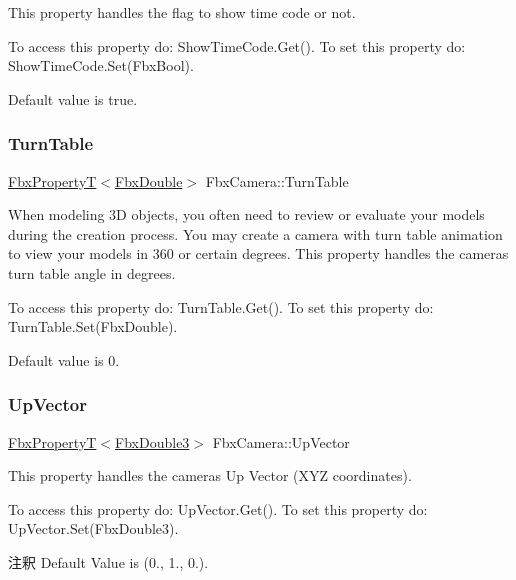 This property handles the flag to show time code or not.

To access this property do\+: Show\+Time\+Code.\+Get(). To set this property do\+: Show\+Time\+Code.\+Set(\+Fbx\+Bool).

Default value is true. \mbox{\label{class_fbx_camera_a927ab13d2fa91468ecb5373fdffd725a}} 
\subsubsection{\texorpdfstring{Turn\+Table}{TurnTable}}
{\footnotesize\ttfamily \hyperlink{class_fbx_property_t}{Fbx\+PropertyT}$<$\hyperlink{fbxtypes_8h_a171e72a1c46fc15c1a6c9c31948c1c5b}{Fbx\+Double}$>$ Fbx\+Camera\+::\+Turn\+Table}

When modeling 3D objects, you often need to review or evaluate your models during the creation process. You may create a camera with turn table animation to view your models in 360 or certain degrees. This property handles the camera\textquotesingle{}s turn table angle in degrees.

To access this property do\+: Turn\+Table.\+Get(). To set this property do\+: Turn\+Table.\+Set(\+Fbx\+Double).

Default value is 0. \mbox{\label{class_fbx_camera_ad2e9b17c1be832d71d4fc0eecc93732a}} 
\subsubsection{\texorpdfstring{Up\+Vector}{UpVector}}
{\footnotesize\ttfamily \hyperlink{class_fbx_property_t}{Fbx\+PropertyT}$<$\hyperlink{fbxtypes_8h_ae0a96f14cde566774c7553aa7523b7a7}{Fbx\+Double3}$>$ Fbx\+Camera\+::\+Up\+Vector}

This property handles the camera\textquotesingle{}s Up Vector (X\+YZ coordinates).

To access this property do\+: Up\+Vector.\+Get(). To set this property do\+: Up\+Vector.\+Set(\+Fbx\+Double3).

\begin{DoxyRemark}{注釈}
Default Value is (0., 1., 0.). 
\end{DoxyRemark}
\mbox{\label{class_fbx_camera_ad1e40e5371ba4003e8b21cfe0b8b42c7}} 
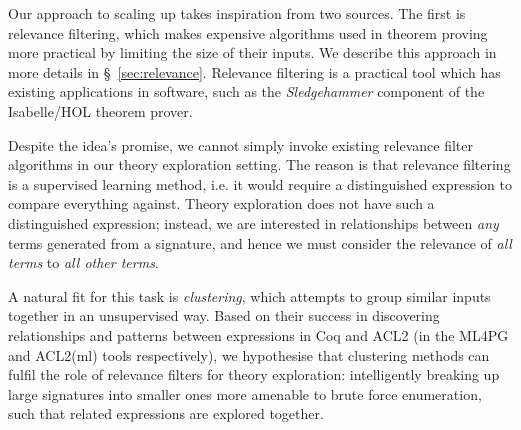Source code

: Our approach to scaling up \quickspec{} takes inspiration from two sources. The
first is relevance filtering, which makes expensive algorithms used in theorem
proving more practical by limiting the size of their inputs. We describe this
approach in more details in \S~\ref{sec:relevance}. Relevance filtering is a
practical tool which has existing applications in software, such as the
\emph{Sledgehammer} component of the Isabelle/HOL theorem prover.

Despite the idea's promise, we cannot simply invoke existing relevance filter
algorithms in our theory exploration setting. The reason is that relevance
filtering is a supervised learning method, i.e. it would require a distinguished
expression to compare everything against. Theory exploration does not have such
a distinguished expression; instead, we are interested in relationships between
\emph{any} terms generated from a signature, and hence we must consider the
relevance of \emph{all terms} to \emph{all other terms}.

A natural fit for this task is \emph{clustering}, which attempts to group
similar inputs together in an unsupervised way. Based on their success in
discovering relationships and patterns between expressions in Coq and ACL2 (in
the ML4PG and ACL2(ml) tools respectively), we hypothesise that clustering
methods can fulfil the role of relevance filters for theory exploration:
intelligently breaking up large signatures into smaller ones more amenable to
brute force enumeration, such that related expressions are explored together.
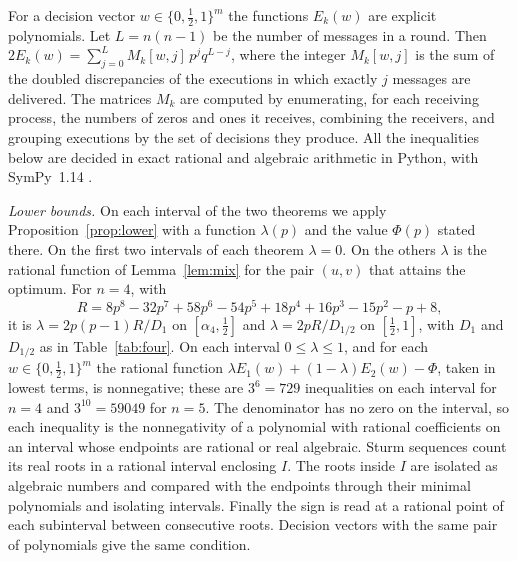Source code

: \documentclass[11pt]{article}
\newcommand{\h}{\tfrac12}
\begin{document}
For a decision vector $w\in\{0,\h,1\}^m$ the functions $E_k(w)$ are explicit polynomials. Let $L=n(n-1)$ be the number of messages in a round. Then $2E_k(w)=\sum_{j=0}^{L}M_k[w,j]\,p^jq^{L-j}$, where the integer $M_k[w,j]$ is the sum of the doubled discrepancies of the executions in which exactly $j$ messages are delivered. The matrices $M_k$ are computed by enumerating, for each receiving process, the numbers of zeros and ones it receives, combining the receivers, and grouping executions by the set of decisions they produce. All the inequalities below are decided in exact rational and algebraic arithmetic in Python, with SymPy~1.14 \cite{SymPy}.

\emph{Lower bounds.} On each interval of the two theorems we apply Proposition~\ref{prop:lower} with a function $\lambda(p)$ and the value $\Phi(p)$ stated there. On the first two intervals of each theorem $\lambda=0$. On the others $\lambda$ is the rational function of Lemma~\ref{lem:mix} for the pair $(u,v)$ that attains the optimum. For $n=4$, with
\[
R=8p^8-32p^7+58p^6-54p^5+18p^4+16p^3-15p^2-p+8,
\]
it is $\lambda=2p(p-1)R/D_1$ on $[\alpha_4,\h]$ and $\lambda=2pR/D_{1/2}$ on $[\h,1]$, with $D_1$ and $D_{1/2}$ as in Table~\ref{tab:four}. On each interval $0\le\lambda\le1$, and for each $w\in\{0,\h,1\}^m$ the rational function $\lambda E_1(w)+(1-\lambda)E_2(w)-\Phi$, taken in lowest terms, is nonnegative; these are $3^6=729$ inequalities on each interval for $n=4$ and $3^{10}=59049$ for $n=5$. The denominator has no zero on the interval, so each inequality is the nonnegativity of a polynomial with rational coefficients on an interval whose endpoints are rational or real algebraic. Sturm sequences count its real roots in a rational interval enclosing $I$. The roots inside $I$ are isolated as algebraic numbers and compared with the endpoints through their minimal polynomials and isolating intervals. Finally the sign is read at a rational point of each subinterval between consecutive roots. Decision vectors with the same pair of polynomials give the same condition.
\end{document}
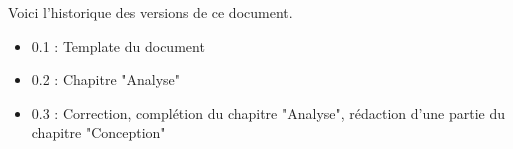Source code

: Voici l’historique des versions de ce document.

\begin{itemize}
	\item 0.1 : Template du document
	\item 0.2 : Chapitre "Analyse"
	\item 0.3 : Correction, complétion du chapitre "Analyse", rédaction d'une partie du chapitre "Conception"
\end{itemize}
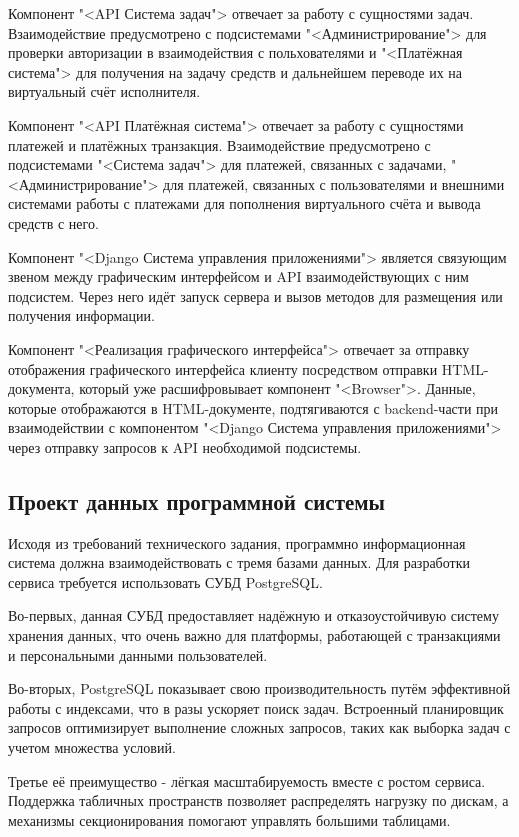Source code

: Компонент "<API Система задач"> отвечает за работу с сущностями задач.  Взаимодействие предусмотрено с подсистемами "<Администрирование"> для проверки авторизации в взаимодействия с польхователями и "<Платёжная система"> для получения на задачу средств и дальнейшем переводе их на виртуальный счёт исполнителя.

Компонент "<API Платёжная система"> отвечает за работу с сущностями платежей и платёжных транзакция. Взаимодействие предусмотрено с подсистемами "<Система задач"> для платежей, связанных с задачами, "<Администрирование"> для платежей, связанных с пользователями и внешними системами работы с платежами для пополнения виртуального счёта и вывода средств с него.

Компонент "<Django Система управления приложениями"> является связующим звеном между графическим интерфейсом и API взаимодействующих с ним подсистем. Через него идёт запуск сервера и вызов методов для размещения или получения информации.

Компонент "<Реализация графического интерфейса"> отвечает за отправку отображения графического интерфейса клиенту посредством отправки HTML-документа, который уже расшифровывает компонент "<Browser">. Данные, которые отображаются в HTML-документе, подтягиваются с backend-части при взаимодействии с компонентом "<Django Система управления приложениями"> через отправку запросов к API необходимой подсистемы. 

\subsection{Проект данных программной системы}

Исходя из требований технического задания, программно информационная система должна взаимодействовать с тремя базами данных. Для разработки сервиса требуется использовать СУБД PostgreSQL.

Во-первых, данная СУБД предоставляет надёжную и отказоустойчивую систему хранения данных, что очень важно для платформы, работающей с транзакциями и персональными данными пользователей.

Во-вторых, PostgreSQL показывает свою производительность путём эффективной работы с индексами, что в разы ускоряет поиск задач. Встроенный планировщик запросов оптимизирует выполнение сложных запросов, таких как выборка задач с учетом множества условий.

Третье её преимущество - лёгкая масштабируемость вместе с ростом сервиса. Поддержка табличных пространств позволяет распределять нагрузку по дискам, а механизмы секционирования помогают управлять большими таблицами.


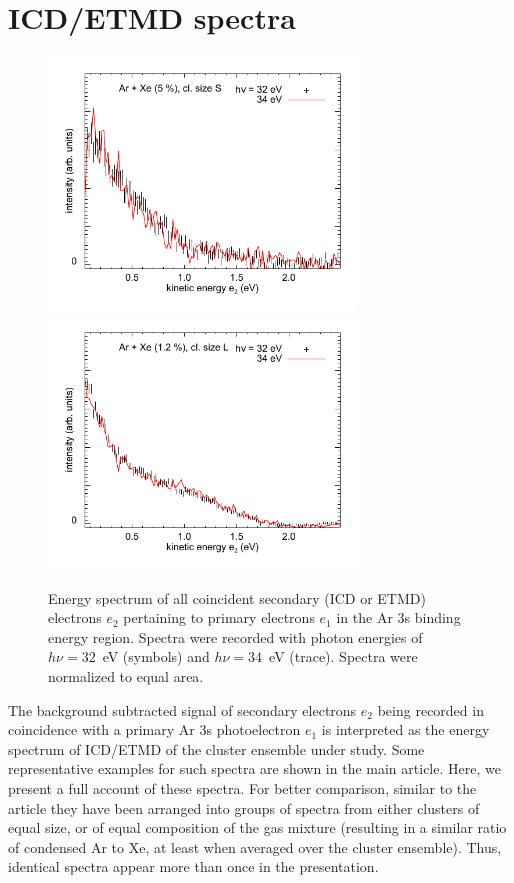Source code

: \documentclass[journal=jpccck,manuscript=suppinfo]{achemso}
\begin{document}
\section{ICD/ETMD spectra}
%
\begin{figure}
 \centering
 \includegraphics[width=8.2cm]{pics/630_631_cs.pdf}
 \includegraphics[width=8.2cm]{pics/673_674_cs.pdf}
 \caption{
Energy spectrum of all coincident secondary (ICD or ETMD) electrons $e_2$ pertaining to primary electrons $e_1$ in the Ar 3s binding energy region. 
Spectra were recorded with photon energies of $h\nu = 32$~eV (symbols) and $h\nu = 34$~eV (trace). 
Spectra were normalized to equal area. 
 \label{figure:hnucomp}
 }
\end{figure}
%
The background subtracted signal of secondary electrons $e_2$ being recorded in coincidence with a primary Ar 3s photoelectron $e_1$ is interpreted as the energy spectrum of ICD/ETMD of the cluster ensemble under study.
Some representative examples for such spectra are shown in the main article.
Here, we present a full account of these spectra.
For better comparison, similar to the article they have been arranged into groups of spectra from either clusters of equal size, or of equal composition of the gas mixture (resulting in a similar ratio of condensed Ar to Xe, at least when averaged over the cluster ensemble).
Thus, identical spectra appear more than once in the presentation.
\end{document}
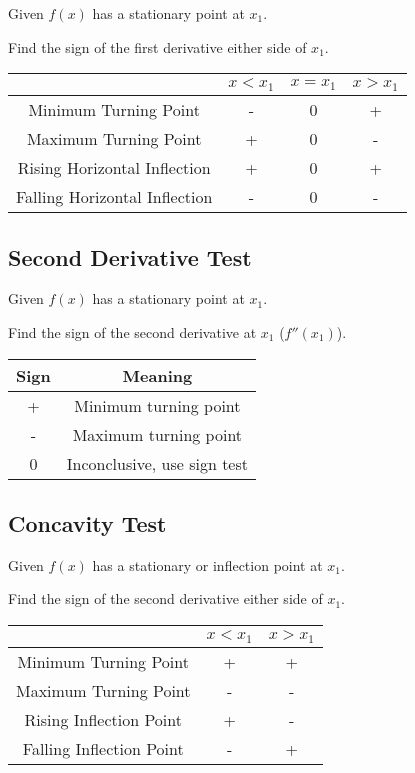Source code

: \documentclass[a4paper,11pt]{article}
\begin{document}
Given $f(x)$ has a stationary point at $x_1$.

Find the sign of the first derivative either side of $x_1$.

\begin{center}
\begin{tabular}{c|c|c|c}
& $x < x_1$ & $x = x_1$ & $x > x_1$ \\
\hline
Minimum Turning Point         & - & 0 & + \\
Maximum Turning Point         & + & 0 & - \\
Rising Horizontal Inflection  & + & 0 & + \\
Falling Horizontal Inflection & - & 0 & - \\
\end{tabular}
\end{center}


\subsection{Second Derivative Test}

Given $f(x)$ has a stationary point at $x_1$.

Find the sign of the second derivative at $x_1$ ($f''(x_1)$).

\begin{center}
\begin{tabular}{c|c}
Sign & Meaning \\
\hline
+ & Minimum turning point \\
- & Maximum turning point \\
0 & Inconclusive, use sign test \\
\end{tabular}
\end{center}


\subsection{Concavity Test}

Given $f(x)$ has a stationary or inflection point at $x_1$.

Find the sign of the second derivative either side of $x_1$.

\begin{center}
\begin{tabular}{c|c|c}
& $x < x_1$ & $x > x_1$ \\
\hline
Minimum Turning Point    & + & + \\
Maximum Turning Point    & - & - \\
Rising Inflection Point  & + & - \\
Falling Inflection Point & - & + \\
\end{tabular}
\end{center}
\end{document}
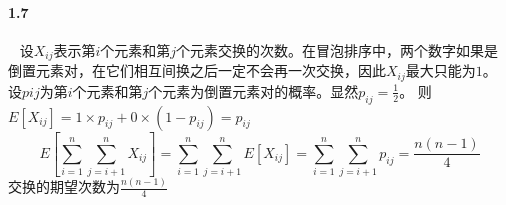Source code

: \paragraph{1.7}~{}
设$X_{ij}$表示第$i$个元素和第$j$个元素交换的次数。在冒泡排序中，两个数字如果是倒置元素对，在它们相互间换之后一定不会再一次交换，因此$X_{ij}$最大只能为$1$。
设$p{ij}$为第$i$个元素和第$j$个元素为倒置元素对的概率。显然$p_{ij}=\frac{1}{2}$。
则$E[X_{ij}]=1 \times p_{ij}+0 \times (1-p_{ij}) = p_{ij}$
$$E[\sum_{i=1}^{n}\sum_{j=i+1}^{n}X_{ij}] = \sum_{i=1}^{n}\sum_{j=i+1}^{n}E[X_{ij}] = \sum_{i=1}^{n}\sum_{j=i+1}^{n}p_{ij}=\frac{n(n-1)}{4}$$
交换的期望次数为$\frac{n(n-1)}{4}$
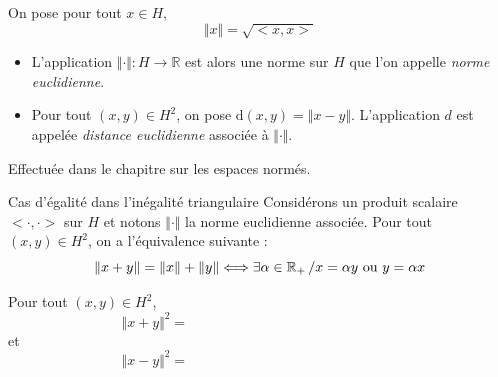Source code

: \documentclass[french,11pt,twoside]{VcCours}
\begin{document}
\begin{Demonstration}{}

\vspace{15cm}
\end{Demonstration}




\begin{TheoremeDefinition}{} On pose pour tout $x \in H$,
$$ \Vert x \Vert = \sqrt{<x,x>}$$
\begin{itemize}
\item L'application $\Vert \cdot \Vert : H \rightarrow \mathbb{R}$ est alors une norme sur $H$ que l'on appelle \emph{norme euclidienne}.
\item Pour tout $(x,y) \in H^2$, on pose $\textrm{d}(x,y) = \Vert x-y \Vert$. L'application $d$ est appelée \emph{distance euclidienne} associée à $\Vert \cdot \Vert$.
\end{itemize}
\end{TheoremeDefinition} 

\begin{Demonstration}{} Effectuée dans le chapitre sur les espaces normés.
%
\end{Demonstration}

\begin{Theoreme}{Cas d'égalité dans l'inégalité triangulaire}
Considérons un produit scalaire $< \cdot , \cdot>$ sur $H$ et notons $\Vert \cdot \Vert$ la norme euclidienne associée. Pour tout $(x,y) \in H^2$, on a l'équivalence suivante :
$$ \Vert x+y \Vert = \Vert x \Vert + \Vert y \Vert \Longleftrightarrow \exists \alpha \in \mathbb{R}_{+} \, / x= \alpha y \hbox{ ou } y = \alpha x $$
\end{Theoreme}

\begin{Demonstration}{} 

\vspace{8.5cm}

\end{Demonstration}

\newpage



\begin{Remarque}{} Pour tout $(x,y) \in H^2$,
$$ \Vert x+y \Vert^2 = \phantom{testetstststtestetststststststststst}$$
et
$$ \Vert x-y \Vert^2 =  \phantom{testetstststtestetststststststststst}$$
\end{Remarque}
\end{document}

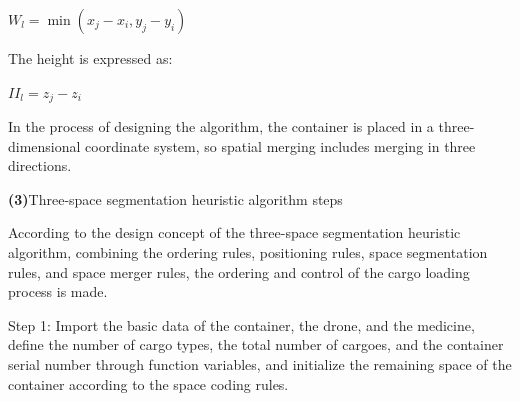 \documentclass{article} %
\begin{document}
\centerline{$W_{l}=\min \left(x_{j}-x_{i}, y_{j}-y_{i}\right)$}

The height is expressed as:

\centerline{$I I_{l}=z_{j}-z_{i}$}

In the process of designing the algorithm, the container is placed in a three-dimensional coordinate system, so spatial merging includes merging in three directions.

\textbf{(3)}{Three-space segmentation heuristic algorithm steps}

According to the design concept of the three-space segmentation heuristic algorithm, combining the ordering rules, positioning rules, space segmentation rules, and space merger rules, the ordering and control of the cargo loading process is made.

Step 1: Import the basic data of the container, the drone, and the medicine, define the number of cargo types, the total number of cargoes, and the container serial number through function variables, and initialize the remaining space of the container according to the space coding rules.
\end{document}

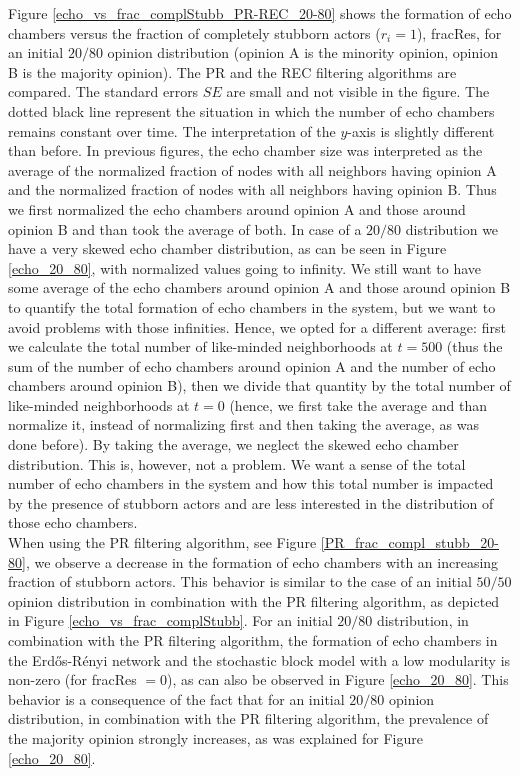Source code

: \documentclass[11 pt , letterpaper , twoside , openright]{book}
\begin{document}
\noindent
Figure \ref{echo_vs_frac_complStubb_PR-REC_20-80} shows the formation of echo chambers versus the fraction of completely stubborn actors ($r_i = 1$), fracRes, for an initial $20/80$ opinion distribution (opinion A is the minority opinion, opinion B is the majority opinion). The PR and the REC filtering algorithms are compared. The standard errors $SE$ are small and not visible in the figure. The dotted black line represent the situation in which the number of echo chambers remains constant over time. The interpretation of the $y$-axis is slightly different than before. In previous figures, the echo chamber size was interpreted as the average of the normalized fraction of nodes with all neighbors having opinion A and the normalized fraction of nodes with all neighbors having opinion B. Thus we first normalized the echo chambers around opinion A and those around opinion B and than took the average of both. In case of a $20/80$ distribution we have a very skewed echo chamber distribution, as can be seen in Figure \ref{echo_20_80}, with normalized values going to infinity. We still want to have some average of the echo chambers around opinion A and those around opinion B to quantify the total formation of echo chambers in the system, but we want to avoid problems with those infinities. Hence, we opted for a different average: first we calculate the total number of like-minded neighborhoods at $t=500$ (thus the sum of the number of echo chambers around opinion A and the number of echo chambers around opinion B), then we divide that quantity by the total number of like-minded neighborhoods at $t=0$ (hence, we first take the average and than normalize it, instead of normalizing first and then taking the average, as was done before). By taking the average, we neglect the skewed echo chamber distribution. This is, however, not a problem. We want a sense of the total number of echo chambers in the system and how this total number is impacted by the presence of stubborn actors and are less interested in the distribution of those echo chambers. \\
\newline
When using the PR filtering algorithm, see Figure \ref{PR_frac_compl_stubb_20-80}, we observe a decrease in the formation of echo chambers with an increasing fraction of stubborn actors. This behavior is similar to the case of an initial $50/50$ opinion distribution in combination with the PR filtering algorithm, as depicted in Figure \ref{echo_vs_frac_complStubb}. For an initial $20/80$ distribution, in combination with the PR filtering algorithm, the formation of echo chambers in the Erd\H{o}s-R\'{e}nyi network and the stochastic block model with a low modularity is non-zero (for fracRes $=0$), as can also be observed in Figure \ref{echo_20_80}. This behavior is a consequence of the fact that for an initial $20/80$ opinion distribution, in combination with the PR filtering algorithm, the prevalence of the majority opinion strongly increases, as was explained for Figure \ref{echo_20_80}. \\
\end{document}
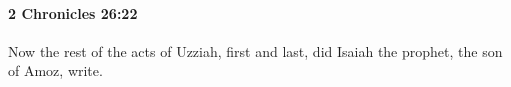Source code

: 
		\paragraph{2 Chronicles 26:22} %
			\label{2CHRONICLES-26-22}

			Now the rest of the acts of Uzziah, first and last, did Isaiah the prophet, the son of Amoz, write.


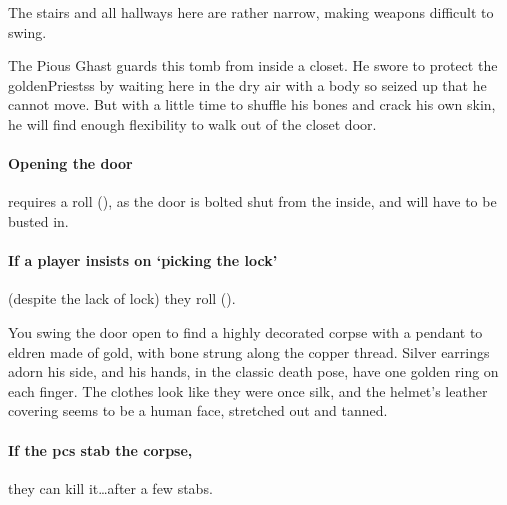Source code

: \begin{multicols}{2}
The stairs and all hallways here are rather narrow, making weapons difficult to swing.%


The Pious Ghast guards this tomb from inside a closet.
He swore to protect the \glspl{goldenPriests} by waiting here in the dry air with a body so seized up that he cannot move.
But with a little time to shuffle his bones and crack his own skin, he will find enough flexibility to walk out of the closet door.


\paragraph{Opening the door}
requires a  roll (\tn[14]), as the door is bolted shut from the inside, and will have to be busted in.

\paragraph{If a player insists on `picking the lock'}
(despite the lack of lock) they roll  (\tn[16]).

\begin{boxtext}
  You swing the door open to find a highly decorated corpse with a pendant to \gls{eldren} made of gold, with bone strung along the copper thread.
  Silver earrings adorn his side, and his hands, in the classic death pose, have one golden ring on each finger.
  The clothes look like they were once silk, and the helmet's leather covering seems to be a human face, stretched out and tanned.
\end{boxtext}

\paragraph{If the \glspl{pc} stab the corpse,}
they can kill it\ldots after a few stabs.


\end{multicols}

════════════════

In the entries above, which lines hold the string "Remarque"? Report all of them.

\begin{Remarque}{} Pour tout $(x,y) \in H^2$,
\end{Remarque}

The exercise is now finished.